Socialist Party Unison members demonstrate

Socialist Party Unison

Unison members demonstrateSchools Remodelling:

No Funding! No Deal!

The government has brought in an Agreement that seeks to cheapen teaching costs in schools and to use our members as the battering ram!

Despite government claims to have boosted funding for schools, they will face a funding shortfall of £1 billion over the next three years. 

Last year, English primary schools lost 800 teachers who were not replaced. Overall, there is a national teacher shortage of around 10,000. 

Rather than seek to improve teachers pay and conditions, New Labour is making up the difference by allowing schools to engage our members as Higher Level Teaching Assistants (HLTA’s) or even cover supervisors.

Scandalous

Scandalously, there is no guaranteed national pay rate, or even agreed job description. That is not even left to local councils to sort out, but is being left to individual schools. 

Without enough funds and the protection of a national agreement, different pay rates and conditions of service are being imposed on our members, too often without proper consultation. 

In Nottingham, headteachers are writing their own job descriptions, in Islington our members are being issued with redundancy notices rather than ‘new challenges’, all over the country HLTA’s are being awarded ‘status’ through extra training without any guarantees of a job! 

Every time local activists challenge the gross inequalities of the remodelling scheme, we are told that Unison is a signatory. 
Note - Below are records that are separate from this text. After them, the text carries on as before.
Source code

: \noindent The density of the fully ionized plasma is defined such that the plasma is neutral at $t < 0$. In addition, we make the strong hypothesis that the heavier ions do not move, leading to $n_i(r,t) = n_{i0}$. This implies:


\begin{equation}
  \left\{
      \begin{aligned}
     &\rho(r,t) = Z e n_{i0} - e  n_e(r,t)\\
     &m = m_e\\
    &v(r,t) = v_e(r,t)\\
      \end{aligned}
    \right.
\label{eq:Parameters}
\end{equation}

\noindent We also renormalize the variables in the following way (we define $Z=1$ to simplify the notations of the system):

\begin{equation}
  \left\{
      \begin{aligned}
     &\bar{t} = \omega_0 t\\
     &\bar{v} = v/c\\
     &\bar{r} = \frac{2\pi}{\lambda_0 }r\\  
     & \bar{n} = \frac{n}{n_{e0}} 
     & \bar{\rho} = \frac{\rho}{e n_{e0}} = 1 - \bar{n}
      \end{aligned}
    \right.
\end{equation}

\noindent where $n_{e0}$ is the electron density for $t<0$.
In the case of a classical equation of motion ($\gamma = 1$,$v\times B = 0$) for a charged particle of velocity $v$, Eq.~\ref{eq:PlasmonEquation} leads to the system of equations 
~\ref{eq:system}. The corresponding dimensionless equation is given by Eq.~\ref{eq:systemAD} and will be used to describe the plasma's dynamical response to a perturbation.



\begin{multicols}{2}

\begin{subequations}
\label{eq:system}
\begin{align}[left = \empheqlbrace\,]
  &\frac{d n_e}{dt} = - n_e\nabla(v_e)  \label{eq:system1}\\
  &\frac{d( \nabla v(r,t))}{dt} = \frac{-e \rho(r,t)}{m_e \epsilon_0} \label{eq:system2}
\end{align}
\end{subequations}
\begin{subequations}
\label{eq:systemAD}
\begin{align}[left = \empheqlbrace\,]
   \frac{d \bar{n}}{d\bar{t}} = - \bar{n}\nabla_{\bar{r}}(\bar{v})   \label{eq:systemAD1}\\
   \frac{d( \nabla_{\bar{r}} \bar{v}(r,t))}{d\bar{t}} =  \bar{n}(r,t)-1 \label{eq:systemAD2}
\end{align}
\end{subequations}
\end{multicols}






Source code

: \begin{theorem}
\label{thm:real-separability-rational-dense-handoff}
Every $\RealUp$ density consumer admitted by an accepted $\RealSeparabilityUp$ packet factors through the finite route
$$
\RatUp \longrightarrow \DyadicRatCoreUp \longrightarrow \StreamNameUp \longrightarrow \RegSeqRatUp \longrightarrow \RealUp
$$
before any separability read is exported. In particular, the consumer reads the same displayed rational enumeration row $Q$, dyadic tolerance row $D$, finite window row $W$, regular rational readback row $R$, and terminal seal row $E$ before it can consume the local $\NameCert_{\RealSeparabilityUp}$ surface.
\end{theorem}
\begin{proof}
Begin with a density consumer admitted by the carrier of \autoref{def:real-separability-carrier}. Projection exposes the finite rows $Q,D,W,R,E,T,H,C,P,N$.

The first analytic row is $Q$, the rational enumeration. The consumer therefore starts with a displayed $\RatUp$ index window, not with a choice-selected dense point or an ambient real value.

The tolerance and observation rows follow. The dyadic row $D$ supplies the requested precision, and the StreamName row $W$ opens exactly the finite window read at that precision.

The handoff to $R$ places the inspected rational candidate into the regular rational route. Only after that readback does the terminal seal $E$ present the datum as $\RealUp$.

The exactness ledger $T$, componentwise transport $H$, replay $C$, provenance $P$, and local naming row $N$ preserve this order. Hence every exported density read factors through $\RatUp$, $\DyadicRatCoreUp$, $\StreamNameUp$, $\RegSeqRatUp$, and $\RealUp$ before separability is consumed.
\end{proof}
The union has lost enormous credibility by signing what is in effect a blank cheque, without proper or democratic consultation with the members.

Absolutely clear

It is now absolutely clear that there isn’t the funding to make remodelling a reality. 

Our members are now already taking classes, marking work, organising special needs without proper recognition or decent pay. Last year, Dave Prentis said if the funding wasn’t there, we would withdraw from the Agreement or even take industrial action. 
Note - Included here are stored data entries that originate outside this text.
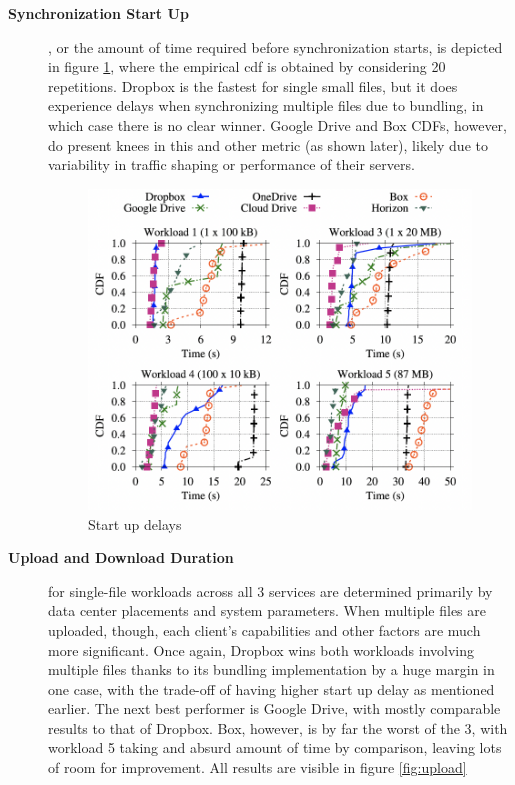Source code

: \begin{description}
    \item[\textbf{Synchronization Start Up}], or the amount of time required before synchronization starts, is depicted in figure \ref{fig:synchronization start up}, where the empirical \ac{cdf} is obtained by considering 20 repetitions. Dropbox is the fastest for single small files, but it does experience delays when synchronizing multiple files due to bundling, in which case there is no clear winner. Google Drive and Box CDFs, however, do present knees in this and other metric (as shown later), likely due to variability in traffic shaping or performance of their servers.

    \begin{figure} [h]
        \centering
        \includegraphics[scale=0.7]{images/start_up_delay}
        \caption{\label{fig:synchronization start up}Start up delays}
    \end{figure}

    \item[\textbf{Upload and Download Duration}] for single-file workloads across all 3 services are determined primarily by data center placements and system parameters. When multiple files are uploaded, though, each client's capabilities and other factors are much more significant. Once again, Dropbox wins both workloads involving multiple files thanks to its bundling implementation by a huge margin in one case, with the trade-off of having higher start up delay as mentioned earlier. The next best performer is Google Drive, with mostly comparable results to that of Dropbox. Box, however, is by far the worst of the 3, with workload 5 taking and absurd amount of time by comparison, leaving lots of room for improvement. All results are visible in figure  \ref{fig:upload}


\end{description}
Well, Dave, even the Headteachers Association (NAHT) has said it will withdraw if the funding is not in place by December! We have been sold a dummy and we must free the union from the shackles of the Agreement now.
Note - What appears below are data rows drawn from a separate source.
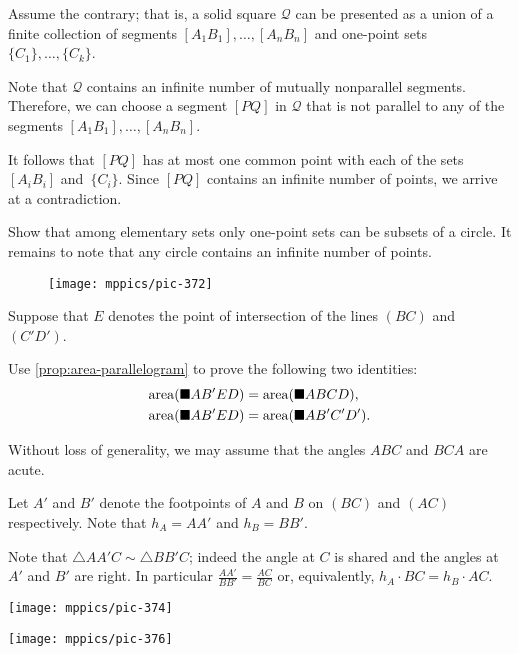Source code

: \begin{multicols}{2}
Assume the contrary; that is, a solid square $\mathcal{Q}$ can be presented as a union of a finite collection of segments $[A_1B_1],\dots,[A_nB_n]$
and one-point sets $\{C_1\},\dots,\{C_k\}$.

Note that $\mathcal{Q}$ contains an infinite number of mutually nonparallel segments.
Therefore, we can choose a segment $[PQ]$ in $\mathcal{Q}$ 
that is not parallel to any of the segments $[A_1B_1],\dots,[A_nB_n]$.

It follows that $[PQ]$ has at most one common point with each of the sets $[A_iB_i]$ and~$\{C_i\}$.
Since $[PQ]$ contains an infinite number of points, we arrive at a contradiction.

Show that among elementary sets
only one-point sets can be subsets of a circle.
It remains to note that any circle contains an infinite number of points.

{

\begin{wrapfigure}{r}{28mm}
\vskip-4mm
\centering
\texttt{[image: mppics/pic-372]}

\end{wrapfigure}

Suppose that $E$ denotes the point of intersection of the lines $(BC)$ and~$(C'D')$.

Use \ref{prop:area-parallelogram} to prove the following two identities:
\begin{align*}
\mathop{\rm area}\nolimits(\blacksquare AB'ED)
&=\mathop{\rm area}\nolimits(\blacksquare ABCD),
\\
\mathop{\rm area}\nolimits(\blacksquare AB'ED)
&=\mathop{\rm area}\nolimits(\blacksquare AB'C'D').
\end{align*}

}

Without loss of generality, we may assume that the angles $ABC$ and $BCA$ are acute.

Let $A'$ and $B'$ denote the footpoints of $A$ and $B$ on $(BC)$ and $(AC)$ respectively.
Note that $h_A=AA'$ and $h_B=BB'$.

Note that $\triangle AA'C\sim \triangle BB'C$;
indeed the angle at $C$ is shared and the angles at $A'$ and $B'$ are right.
In particular
$\frac{AA'}{BB'}=\frac{AC}{BC}$
or, equivalently, $h_A\cdot BC=h_B\cdot AC$.

\begin{Figure}
\vskip-0mm
\begin{minipage}{.49\textwidth}
\centering
\texttt{[image: mppics/pic-374]}
\end{minipage}
\hfill
\begin{minipage}{.49\textwidth}
\centering
\texttt{[image: mppics/pic-376]}
\end{minipage}
\end{Figure}


\end{multicols}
The average pay of our Teaching Assistant members is still less than £10,000 a year. 

They continue to face job insecurity, term-time pay, and second class status in our schools. 

Serious national campaign

It is time the union launched a serious national campaign for decent rates of pay together with all year round contracts for all our support staff members. It can’t be left to local branches to salvage what they can from a poor Agreement, which is what appears to be the strategy at the moment. 

A national campaign, including if necessary industrial action, will mobilise a massive force of mainly low paid women who would be a force to reckon with! 

Successful local campaigns in London, Nottingham, Kirklees Northern Ireland and recently the Nursery Nurses strike in Scotland show there is a determination to fight. We call for:

  • Renegotiation of National Remodelling Agreement

  • No Agreement without national rates of pay and Job Descriptions, properly rewarded

  • A clearly defined career structure, with proper training and support

  • Paid time off to gain the training and expertise

  • An end to temporary contracts

  • 52 week contracts for all support staff.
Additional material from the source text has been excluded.